The controls in this game were something, and I should also point out that the game ran between 12-20 frames-per-second on the Steam Deck at both medium and high graphical settings. The camera controls and sensitivity left something to be desired as I often found that I could never rotate the camera as fast as I wanted it to, especially in close-quarter combat with multiple enemies. The group of ghosts, the ghouls, the final battle, and the rotunda battle all felt hampered because I could not get the camera to move around as fast as I wanted. There was also no lock-on option in combat, which combined with a slow rotation speed did not help the feel of combat. Lastly, there was no dodge or roll option, or at least none that was either intuitive or made known to me. I'm not saying that every one-on-one (or thereabouts) third-person adventure game needs to have a dodge/roll option and I recognize that Dark Souls has trained me well in this regard, but combat really felt like it was missing a dodge/roll action. Yes, there was a parry button that seemed to be the combat-related skill wall that I never quite mastered, and I never learned if you're able to parry projectiles, because those bloody ghoul creatures and whatever it was that they were throwing nearly took me out of the game.

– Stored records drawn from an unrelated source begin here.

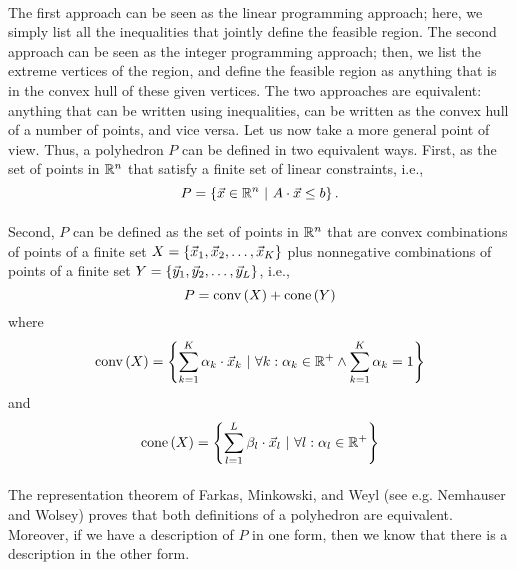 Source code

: \documentclass[titlepage]{book}
\theoremstyle{plain}
\theoremstyle{definition}
\theoremstyle{remark}
\begin{document}
\paragraph{}
The first approach can be seen as the linear programming approach; here, we simply list all the inequalities that jointly define the feasible region. The second approach can be seen as the integer programming approach; then, we list the extreme vertices of the region, and define the feasible region as anything that is in the convex hull of these given vertices. The two approaches are equivalent: anything that can be written using inequalities, can be written as the convex hull of a number of points, and vice versa. Let us now take a more general point of view. Thus, a polyhedron $P$ can be defined in two equivalent ways. First, as the set of points in $\RRR^n$ that satisfy a finite set of linear constraints, i.e.,
\begin{equation}
P=\condset{\vec{x}\in\RRR^n}{A\cdot\vec{x}\leq b}.
\end{equation}

\paragraph{}
Second, $P$ can be defined as the set of points in $\RRR^n$ that are convex combinations of points of a finite set $X=\accl{\vec{x}_1,\vec{x}_2,\ldots,\vec{x}_K}$ plus nonnegative combinations of points of a finite set $Y=\accl{\vec{y}_1,\vec{y}_2,\ldots,\vec{y}_L}$, i.e.,
\begin{equation}
P=\funm{conv}{X}+\funm{cone}{Y}
\end{equation}
where
\begin{equation}
\funm{conv}{X}=\condset{\sumieqb[k]{1}{K}{\alpha_k\cdot\vec{x}_k}}{\forall k:\alpha_k\in\RRR^+\wedge\sumieqb[k]{1}{K}{\alpha_k}=1}
\end{equation}
and
\begin{equation}
\funm{cone}{X}=\condset{\sumieqb[l]{1}{L}{\beta_l\cdot\vec{x}_l}}{\forall l:\alpha_l\in\RRR^+}
\end{equation}

\paragraph{}
The representation theorem of Farkas, Minkowski, and Weyl (see e.g. Nemhauser and Wolsey\cite{citeulike:2212037}) proves that both definitions of a polyhedron are equivalent. Moreover, if we have a description of $P$ in one form, then we know that there is a description in the other form.
\end{document}
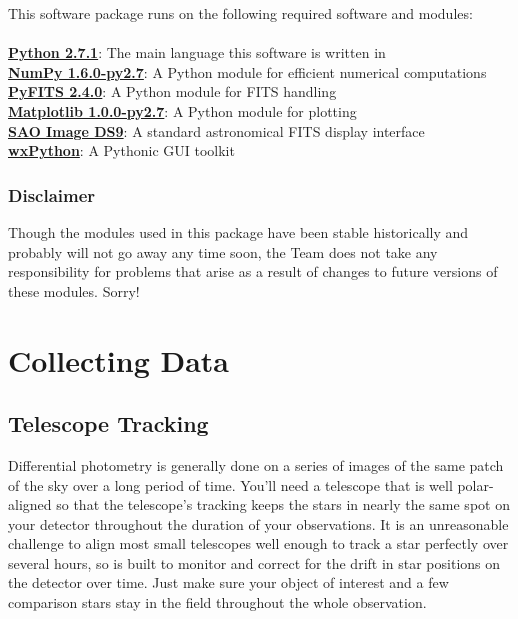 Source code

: \documentclass{article}
\begin{document}
This software package runs on the following required software and modules:  \\ \\
\noindent
\indent \href{http://www.python.org/getit/}{\textbf{Python 2.7.1}}: The main language this software is written in \\
\indent \href{http://new.scipy.org/download.html}{\textbf{NumPy 1.6.0-py2.7}}: A Python module for efficient numerical computations \\
\indent \href{http://www.stsci.edu/resources/software_hardware/pyfits/}{\textbf{PyFITS 2.4.0}}: A Python module for FITS handling \\
\indent \href{http://matplotlib.sourceforge.net/index.html}{\textbf{Matplotlib 1.0.0-py2.7}}: A Python module for plotting\\
\indent \href{http://hea-www.harvard.edu/RD/ds9/}{\textbf{SAO Image DS9}}: A standard astronomical FITS display interface \\
\indent \href{http://www.wxpython.org/download.php#stable}{\textbf{wxPython}}: A Pythonic GUI toolkit


\subsubsection{Disclaimer}

Though the modules used in this package have been stable historically and probably will not go away any time soon, the \oscaar Team does not take any responsibility for problems that arise as a result of changes to future versions of these modules. Sorry!

\section{Collecting Data} \label{sec:collectingData}
\subsection{Telescope Tracking}

Differential photometry is generally done on a series of images of the same patch of the sky over a long period of time. You'll need a telescope that is well polar-aligned so that the telescope's tracking keeps the stars in nearly the same spot on your detector throughout the duration of your observations. It is an unreasonable challenge to align most small telescopes well enough to track a star perfectly over several hours, so \oscaar is built to monitor and correct for the drift in star positions on the detector over time. Just make sure your object of interest and a few comparison stars stay in the field throughout the whole observation. 
\end{document}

So the end of the demo consisted of a sparring battle arena where you could select what type of enemies and how many you wanted to fight in this specific rotunda; I genuinely don't know what else to call it. I started off fighting what I knew in numbers I could handle, but eventually, I pitted myself against the maximum number of Proselytes (there being 10 of them). But hey, I had a reticle-less assault rifle, so how hard could they really be? I think I managed to kill one, take the helmets off of a couple, and maimed a few before I was literally gutted. I didn't actually mind the combination of using either a sword or an assault rifle interchangeably during combat and in the right circumstances and setting, it probably could have been a lot of fun outside of the sparring arena.
So that's where I stand on Sancticide, which if you're not sure by the time you're at the end of this article, then you're in the same boat as I am. If the game implemented at the very least lock-on targeting during combat (as if I know how easy/difficult that is to implement in a video game) and some type of dodge mechanic, then I would likely enjoy the combat a lot more than I did in the demo. I'm sure that there is a lot more to the story and what is going on than what is in this 20-minute demo and I would be very surprised if the demo is how the game actually started. I need to know more about these sinners before I allow myself the pleasure of gutting them with a three-thousand-year-old sword.